Sure, but isn't it fair to consider that an implementation artifact?
If his code depends on that ordering being the same across aggregate
functions, and the SQL standard doesn't specify that (I guess it
might, but I'm skeptical), he ought to specify that for clarify at the
very least.

So, the presence of ORDER BY in the aggregate function call is a PostgreSQL extension...
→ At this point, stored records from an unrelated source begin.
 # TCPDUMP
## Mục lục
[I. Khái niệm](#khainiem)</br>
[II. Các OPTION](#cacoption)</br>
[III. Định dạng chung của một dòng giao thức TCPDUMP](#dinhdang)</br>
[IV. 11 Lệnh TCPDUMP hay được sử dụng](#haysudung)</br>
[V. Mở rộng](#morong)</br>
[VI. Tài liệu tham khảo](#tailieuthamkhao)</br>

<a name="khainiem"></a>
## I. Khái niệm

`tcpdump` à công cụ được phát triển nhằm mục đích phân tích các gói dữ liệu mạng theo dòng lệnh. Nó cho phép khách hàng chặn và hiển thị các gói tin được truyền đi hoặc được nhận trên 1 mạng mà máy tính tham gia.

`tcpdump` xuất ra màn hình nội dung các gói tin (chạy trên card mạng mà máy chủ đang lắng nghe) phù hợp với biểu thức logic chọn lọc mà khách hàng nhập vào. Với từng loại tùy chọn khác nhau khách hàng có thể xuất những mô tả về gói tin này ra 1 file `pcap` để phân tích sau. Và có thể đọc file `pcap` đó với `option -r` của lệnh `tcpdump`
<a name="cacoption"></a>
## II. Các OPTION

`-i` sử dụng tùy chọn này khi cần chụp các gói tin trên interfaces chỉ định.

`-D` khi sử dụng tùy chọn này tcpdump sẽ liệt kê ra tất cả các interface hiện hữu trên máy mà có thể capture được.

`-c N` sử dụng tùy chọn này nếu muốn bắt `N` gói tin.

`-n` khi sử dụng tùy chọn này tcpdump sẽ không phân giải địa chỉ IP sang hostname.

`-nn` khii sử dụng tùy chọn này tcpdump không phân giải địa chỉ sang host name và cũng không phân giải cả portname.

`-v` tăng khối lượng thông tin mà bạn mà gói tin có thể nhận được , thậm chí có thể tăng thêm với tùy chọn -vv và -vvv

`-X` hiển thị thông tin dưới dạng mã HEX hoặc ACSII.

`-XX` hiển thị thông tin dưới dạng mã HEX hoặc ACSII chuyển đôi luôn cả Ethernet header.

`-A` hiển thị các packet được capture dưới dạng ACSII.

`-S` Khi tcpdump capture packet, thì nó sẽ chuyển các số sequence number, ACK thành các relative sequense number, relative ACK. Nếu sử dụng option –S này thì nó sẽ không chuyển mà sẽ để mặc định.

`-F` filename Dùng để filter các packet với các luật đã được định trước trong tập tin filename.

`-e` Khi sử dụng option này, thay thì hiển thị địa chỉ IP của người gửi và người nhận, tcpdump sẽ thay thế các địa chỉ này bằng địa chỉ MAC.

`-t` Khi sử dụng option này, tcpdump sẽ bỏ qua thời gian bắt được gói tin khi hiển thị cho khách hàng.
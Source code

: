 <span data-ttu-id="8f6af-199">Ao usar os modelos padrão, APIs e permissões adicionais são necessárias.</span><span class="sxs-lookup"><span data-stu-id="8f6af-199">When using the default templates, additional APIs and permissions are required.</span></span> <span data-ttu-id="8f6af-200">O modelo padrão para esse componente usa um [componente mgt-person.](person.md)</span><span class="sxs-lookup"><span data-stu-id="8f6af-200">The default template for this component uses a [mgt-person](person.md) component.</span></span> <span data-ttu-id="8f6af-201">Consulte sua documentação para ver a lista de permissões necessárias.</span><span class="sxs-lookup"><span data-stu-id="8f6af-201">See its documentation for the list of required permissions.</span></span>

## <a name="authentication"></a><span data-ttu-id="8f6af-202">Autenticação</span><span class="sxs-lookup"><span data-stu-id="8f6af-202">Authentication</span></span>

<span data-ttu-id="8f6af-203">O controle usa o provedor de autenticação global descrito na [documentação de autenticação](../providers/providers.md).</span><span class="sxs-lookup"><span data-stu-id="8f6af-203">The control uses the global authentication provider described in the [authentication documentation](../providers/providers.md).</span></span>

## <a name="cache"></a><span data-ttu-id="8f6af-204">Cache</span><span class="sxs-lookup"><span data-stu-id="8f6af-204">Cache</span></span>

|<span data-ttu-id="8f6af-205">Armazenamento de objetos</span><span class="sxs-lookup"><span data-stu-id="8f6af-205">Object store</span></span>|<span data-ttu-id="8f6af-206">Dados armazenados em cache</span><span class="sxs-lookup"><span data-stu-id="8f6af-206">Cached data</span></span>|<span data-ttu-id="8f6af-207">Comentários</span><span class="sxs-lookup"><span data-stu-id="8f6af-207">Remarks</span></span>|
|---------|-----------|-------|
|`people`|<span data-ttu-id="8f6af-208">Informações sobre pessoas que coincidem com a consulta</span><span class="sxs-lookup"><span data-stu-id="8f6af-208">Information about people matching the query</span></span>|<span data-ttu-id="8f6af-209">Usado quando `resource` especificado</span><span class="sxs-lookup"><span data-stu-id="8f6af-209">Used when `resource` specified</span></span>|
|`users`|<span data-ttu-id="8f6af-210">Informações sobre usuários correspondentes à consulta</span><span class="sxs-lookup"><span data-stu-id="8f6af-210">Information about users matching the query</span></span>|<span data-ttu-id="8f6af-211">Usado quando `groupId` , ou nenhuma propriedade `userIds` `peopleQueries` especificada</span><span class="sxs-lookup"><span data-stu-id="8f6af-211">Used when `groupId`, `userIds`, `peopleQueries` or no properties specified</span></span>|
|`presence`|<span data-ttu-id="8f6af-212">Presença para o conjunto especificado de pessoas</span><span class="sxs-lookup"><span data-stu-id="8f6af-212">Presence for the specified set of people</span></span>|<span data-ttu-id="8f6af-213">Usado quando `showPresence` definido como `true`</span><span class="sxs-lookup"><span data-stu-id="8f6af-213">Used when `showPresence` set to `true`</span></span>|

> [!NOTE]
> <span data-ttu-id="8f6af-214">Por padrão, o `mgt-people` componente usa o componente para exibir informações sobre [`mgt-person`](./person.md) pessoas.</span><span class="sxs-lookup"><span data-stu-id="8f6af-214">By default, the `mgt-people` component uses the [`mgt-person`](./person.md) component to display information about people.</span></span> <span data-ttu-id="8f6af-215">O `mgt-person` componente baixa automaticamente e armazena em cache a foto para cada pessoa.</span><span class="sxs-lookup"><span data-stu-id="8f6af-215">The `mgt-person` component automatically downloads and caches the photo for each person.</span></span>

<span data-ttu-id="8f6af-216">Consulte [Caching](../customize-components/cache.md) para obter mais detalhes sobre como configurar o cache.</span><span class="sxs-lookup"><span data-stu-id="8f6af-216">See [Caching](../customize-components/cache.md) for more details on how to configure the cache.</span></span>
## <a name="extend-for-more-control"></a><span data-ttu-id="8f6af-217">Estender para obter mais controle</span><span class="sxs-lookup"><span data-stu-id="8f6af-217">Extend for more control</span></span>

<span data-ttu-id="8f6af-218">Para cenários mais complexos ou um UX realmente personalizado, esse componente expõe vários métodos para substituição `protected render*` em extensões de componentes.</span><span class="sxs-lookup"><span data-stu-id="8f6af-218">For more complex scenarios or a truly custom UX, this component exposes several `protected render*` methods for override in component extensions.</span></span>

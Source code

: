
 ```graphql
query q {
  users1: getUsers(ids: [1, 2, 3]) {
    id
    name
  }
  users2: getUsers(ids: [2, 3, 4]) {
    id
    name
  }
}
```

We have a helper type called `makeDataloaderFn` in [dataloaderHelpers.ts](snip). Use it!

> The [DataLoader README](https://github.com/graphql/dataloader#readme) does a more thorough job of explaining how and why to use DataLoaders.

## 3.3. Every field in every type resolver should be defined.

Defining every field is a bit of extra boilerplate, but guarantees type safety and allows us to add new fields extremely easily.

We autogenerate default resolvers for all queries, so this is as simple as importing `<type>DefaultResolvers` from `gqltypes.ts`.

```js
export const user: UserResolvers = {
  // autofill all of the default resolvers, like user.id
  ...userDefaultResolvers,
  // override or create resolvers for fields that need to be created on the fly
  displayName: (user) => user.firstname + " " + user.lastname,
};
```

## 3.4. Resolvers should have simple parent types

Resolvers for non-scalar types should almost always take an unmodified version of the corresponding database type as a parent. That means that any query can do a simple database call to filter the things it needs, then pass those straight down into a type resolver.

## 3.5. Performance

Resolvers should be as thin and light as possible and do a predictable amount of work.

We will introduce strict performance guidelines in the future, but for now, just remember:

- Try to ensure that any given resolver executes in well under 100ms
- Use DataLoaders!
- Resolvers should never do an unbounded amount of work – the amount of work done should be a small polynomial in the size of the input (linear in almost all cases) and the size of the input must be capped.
It seems reasonable to declare that the order of the values in the generated array match whatever order the FROM clause supplies the rows.  If that is not acceptable a PostgreSQL-specific ORDER BY modifier can be added which will cause an additional sort-and-scan of the input relation to occur (optimized across multiple column invocations when possible).  Thus two aggregate functions w/o an ORDER BY will always see the source rows in the same order.

SELECT array_agg(v)
FROM (
SELECT * FROM (VALUES (3),(1),(2)) vals (v) ORDER BY 1
) AS src

The only real confusion is whether a query like the above is guaranteed to supply rows to the outer select target list in order.  If that is indeed the case then the overall behavior seems quite reasonable to explicitly define like above.